- [Problem details]:
Return the lines below that carry the word "display".

- [Exercise data]:
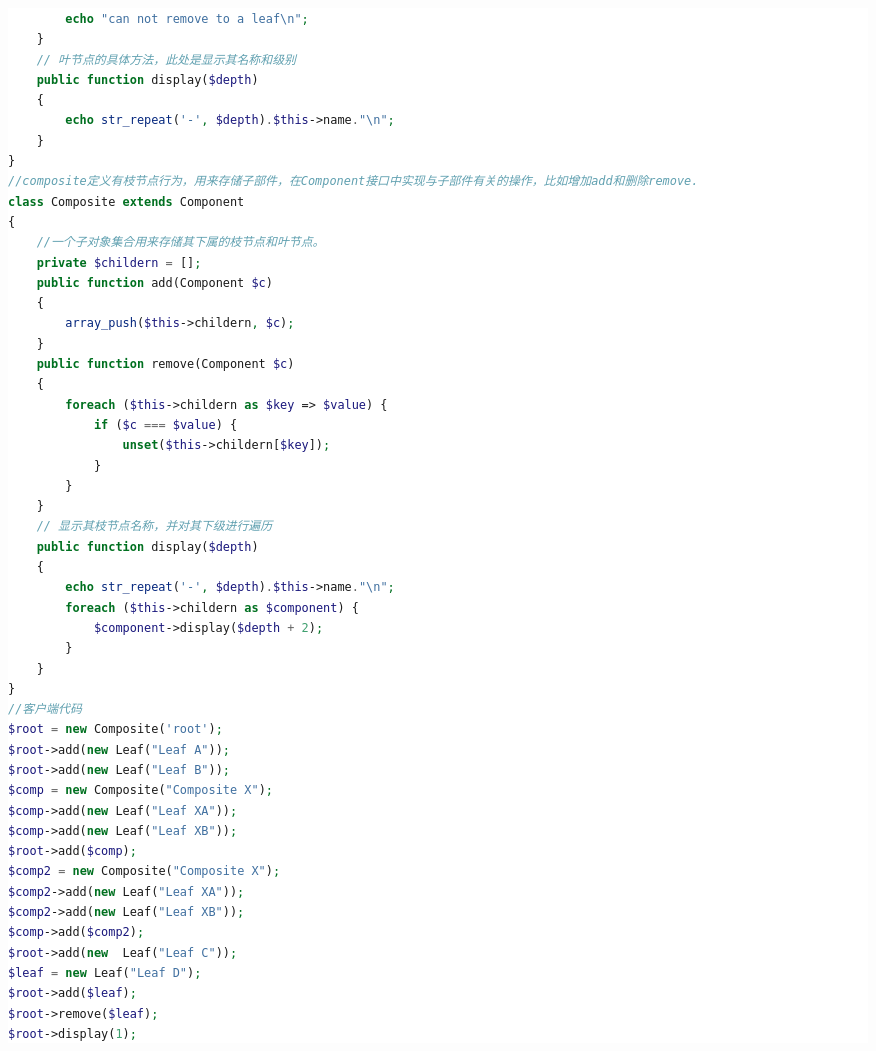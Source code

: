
 ```php
        echo "can not remove to a leaf\n";
    }
    // 叶节点的具体方法，此处是显示其名称和级别
    public function display($depth)
    {
        echo str_repeat('-', $depth).$this->name."\n";
    }
}
//composite定义有枝节点行为，用来存储子部件，在Component接口中实现与子部件有关的操作，比如增加add和删除remove.
class Composite extends Component
{
    //一个子对象集合用来存储其下属的枝节点和叶节点。
    private $childern = [];
    public function add(Component $c)
    {
        array_push($this->childern, $c);
    }
    public function remove(Component $c)
    {
        foreach ($this->childern as $key => $value) {
            if ($c === $value) {
                unset($this->childern[$key]);
            }
        }
    }
    // 显示其枝节点名称，并对其下级进行遍历
    public function display($depth)
    {
        echo str_repeat('-', $depth).$this->name."\n";
        foreach ($this->childern as $component) {
            $component->display($depth + 2);
        }
    }
}
//客户端代码
$root = new Composite('root');
$root->add(new Leaf("Leaf A"));
$root->add(new Leaf("Leaf B"));
$comp = new Composite("Composite X");
$comp->add(new Leaf("Leaf XA"));
$comp->add(new Leaf("Leaf XB"));
$root->add($comp);
$comp2 = new Composite("Composite X");
$comp2->add(new Leaf("Leaf XA"));
$comp2->add(new Leaf("Leaf XB"));
$comp->add($comp2);
$root->add(new  Leaf("Leaf C"));
$leaf = new Leaf("Leaf D");
$root->add($leaf);
$root->remove($leaf);
$root->display(1);
```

- [Answer box]:
    public function display($depth)
    public function display($depth)
            $component->display($depth + 2);
$root->display(1);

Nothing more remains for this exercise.